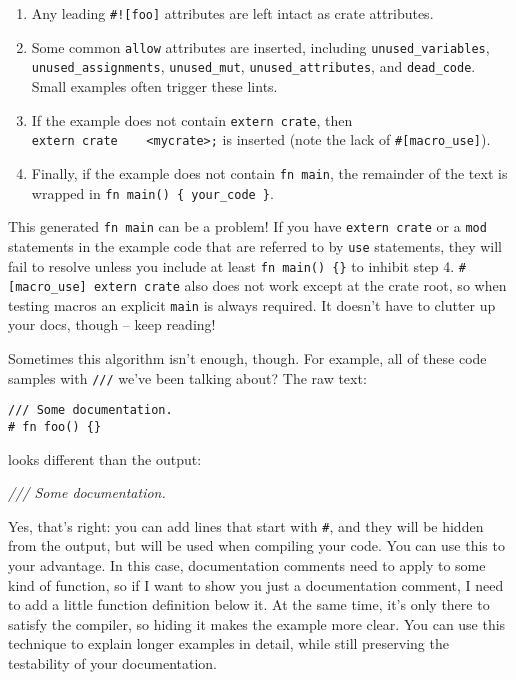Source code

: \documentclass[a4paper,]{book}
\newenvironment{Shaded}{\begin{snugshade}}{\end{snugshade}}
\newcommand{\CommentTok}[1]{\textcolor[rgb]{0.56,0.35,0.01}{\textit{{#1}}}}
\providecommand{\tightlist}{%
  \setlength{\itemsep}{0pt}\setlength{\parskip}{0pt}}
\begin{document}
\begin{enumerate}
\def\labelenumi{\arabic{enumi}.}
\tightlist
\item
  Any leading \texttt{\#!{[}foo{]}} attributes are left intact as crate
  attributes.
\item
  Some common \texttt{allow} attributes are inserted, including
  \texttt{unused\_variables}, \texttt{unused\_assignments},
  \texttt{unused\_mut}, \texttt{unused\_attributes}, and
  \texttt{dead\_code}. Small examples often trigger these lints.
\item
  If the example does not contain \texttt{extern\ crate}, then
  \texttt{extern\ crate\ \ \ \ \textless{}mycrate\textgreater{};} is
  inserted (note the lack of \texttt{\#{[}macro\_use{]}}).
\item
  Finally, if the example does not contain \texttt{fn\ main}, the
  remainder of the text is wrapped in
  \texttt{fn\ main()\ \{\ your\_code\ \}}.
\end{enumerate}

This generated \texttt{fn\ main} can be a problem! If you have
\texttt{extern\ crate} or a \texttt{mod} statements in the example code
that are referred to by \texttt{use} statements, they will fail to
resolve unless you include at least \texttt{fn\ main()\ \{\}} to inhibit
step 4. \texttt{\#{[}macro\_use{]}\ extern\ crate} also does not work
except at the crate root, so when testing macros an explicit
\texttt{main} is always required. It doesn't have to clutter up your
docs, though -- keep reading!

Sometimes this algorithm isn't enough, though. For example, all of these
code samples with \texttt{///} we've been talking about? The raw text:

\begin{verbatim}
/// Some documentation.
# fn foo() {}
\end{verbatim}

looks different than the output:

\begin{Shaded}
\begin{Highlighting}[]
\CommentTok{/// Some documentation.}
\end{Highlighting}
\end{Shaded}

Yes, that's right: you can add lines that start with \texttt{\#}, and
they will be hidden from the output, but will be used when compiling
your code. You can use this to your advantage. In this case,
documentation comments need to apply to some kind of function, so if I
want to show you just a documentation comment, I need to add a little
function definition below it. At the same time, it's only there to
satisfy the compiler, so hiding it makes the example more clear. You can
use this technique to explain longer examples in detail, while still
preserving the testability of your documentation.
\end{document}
---
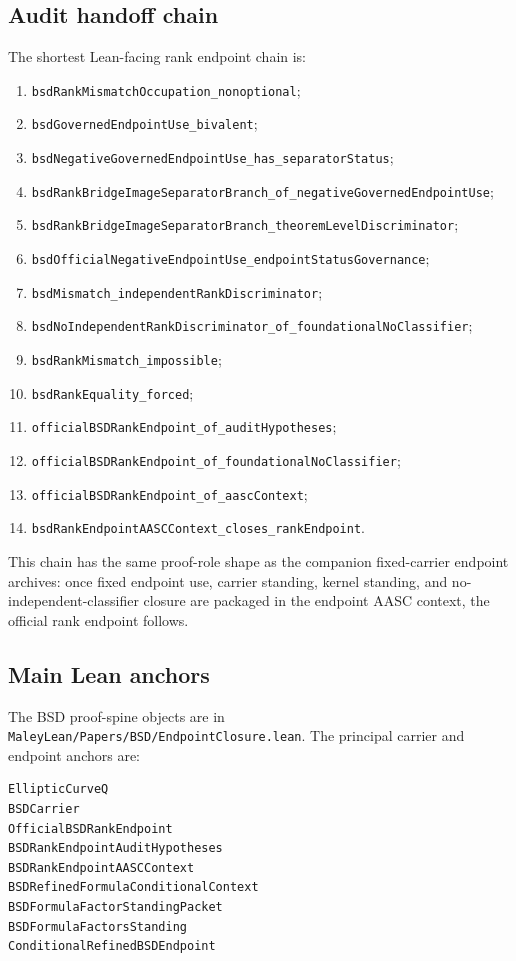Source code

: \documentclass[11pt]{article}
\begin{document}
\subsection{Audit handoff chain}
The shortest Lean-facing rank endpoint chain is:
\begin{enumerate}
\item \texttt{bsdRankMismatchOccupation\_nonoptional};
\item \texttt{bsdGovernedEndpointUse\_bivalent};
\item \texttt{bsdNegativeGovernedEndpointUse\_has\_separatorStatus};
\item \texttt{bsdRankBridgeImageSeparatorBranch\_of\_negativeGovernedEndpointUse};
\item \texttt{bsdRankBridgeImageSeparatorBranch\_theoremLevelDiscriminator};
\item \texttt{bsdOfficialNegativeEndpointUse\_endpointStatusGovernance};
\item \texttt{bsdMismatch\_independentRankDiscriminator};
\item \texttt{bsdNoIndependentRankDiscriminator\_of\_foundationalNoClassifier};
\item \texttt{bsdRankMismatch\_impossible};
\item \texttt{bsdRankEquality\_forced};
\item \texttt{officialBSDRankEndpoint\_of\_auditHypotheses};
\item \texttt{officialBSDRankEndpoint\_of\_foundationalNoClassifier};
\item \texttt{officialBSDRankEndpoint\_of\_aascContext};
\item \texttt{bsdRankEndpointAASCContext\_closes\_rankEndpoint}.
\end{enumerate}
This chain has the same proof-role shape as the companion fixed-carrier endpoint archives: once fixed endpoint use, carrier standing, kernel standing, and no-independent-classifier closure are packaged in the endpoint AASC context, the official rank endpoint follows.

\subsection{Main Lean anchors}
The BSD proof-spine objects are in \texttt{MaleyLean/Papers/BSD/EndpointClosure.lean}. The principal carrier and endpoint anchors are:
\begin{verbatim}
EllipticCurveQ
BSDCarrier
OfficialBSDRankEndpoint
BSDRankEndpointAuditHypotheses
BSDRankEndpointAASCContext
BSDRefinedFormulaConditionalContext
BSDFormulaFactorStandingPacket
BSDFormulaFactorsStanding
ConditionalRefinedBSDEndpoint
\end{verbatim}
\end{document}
...
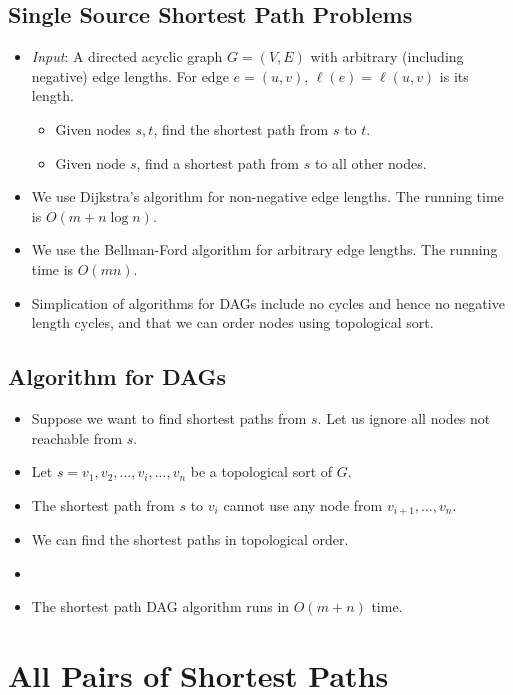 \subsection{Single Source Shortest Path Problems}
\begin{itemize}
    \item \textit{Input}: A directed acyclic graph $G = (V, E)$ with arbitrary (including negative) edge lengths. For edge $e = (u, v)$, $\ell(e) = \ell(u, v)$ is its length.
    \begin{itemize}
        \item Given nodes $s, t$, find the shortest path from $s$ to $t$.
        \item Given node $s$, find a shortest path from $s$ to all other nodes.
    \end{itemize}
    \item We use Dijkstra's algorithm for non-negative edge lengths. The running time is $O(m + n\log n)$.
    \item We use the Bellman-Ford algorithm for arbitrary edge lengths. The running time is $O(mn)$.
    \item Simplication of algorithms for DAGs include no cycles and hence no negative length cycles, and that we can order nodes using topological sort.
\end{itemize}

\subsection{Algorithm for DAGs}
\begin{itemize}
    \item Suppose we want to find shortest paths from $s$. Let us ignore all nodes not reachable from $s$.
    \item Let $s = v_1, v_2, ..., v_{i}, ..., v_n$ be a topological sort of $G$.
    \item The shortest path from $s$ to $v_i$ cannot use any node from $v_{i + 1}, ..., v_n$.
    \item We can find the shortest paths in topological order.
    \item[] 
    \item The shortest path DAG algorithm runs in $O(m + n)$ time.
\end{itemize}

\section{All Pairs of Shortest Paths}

# WHAT IS BEING ASKED
Scan the listing above for the word "need" and copy every line that holds it.

# RESPONSE
documentation comments need to apply to some kind of function, so if I
want to show you just a documentation comment, I need to add a little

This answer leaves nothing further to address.